▸ **Your goal**: Below are records; reproduce exactly the lines from the one that has "1.123466441677891453e+03,3.545620000000000118e+02" through the one that has "1.126509374910687939e+03,2.772212999999999852e+02", ends included, and nothing more.

---

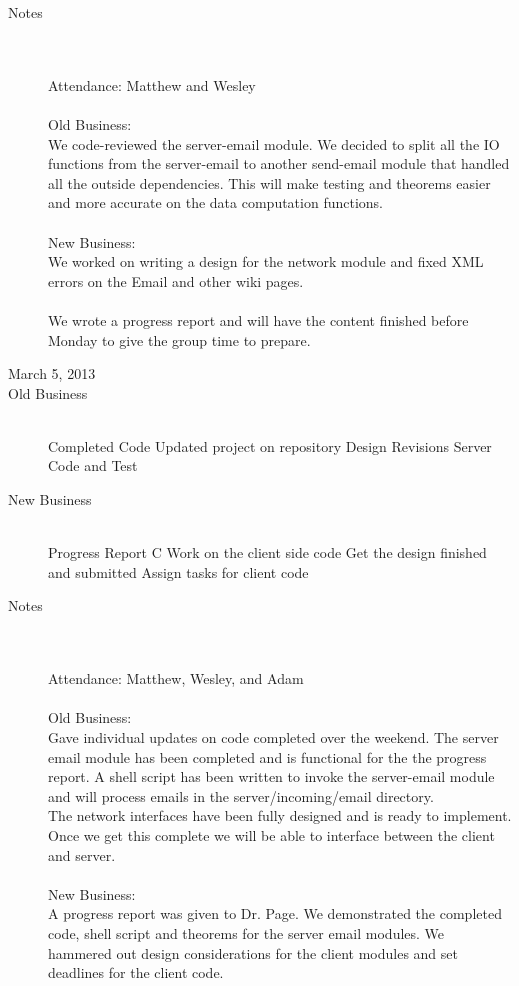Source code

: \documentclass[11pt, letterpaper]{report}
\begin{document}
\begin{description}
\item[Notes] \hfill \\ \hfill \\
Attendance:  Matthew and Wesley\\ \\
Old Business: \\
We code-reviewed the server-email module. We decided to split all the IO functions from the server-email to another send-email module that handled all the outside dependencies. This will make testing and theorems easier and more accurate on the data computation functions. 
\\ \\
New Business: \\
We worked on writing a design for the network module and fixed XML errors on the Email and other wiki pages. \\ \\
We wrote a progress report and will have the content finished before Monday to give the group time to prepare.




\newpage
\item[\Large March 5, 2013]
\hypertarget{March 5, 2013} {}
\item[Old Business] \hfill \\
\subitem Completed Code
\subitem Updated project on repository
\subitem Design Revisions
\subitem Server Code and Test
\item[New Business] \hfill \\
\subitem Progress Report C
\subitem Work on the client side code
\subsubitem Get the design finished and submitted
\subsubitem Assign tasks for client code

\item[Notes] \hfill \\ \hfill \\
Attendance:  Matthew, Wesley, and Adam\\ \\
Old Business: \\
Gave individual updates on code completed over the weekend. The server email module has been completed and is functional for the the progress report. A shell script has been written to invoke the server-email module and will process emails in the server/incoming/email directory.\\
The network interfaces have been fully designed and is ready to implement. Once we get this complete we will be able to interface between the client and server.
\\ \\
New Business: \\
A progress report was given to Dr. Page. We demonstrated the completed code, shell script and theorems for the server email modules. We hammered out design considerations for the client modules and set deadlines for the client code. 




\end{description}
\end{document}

---

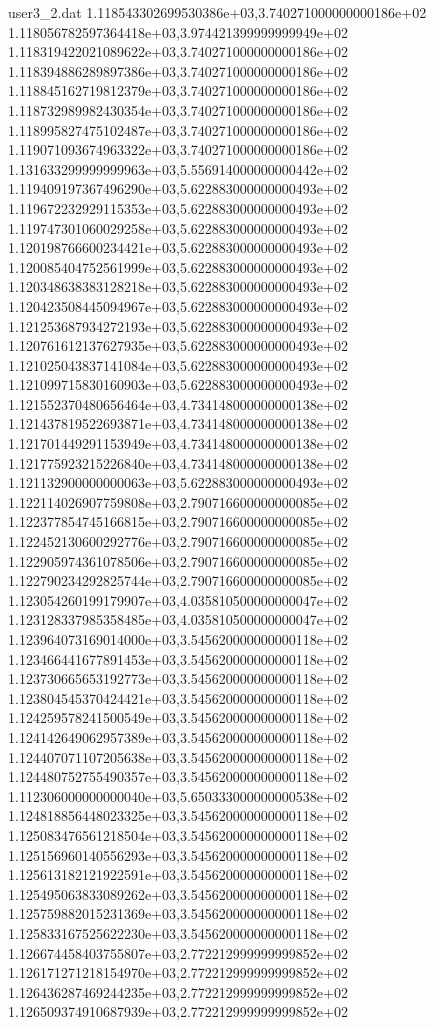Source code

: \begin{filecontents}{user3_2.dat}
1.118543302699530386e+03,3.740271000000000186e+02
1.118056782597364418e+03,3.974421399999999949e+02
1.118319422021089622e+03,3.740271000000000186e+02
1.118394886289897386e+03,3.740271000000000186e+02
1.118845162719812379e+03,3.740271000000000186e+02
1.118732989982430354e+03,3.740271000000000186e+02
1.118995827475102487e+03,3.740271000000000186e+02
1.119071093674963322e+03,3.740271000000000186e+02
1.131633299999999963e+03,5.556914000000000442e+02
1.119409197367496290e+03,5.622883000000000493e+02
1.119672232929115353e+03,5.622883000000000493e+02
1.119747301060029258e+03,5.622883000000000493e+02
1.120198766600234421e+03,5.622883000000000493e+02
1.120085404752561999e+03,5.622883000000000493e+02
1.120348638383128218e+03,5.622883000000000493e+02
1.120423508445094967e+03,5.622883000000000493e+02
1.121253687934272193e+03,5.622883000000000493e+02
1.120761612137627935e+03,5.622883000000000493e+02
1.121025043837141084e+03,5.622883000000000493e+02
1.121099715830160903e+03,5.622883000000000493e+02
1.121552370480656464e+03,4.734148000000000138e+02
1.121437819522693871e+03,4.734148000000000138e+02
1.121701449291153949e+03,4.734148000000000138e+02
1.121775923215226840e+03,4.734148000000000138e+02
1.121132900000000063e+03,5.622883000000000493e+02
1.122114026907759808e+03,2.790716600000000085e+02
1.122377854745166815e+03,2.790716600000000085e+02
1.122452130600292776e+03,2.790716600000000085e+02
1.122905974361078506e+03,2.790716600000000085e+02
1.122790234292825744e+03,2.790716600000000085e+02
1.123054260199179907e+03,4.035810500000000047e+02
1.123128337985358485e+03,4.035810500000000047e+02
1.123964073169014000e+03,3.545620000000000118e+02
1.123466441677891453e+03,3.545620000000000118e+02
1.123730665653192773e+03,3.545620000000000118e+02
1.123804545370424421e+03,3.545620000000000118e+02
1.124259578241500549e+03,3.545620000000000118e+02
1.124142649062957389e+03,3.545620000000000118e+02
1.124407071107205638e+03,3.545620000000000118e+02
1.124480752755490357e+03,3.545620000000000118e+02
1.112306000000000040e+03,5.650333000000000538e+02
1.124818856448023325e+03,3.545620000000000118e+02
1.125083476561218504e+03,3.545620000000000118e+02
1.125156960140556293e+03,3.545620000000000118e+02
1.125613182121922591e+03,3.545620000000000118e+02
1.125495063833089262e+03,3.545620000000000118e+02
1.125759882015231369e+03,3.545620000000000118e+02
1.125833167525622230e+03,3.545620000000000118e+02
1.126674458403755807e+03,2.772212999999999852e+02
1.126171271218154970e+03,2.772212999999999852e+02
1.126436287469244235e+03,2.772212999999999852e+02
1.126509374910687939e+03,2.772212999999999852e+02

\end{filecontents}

---

▸ **Response below**:
1.123466441677891453e+03,3.545620000000000118e+02
1.123730665653192773e+03,3.545620000000000118e+02
1.123804545370424421e+03,3.545620000000000118e+02
1.124259578241500549e+03,3.545620000000000118e+02
1.124142649062957389e+03,3.545620000000000118e+02
1.124407071107205638e+03,3.545620000000000118e+02
1.124480752755490357e+03,3.545620000000000118e+02
1.112306000000000040e+03,5.650333000000000538e+02
1.124818856448023325e+03,3.545620000000000118e+02
1.125083476561218504e+03,3.545620000000000118e+02
1.125156960140556293e+03,3.545620000000000118e+02
1.125613182121922591e+03,3.545620000000000118e+02
1.125495063833089262e+03,3.545620000000000118e+02
1.125759882015231369e+03,3.545620000000000118e+02
1.125833167525622230e+03,3.545620000000000118e+02
1.126674458403755807e+03,2.772212999999999852e+02
1.126171271218154970e+03,2.772212999999999852e+02
1.126436287469244235e+03,2.772212999999999852e+02
1.126509374910687939e+03,2.772212999999999852e+02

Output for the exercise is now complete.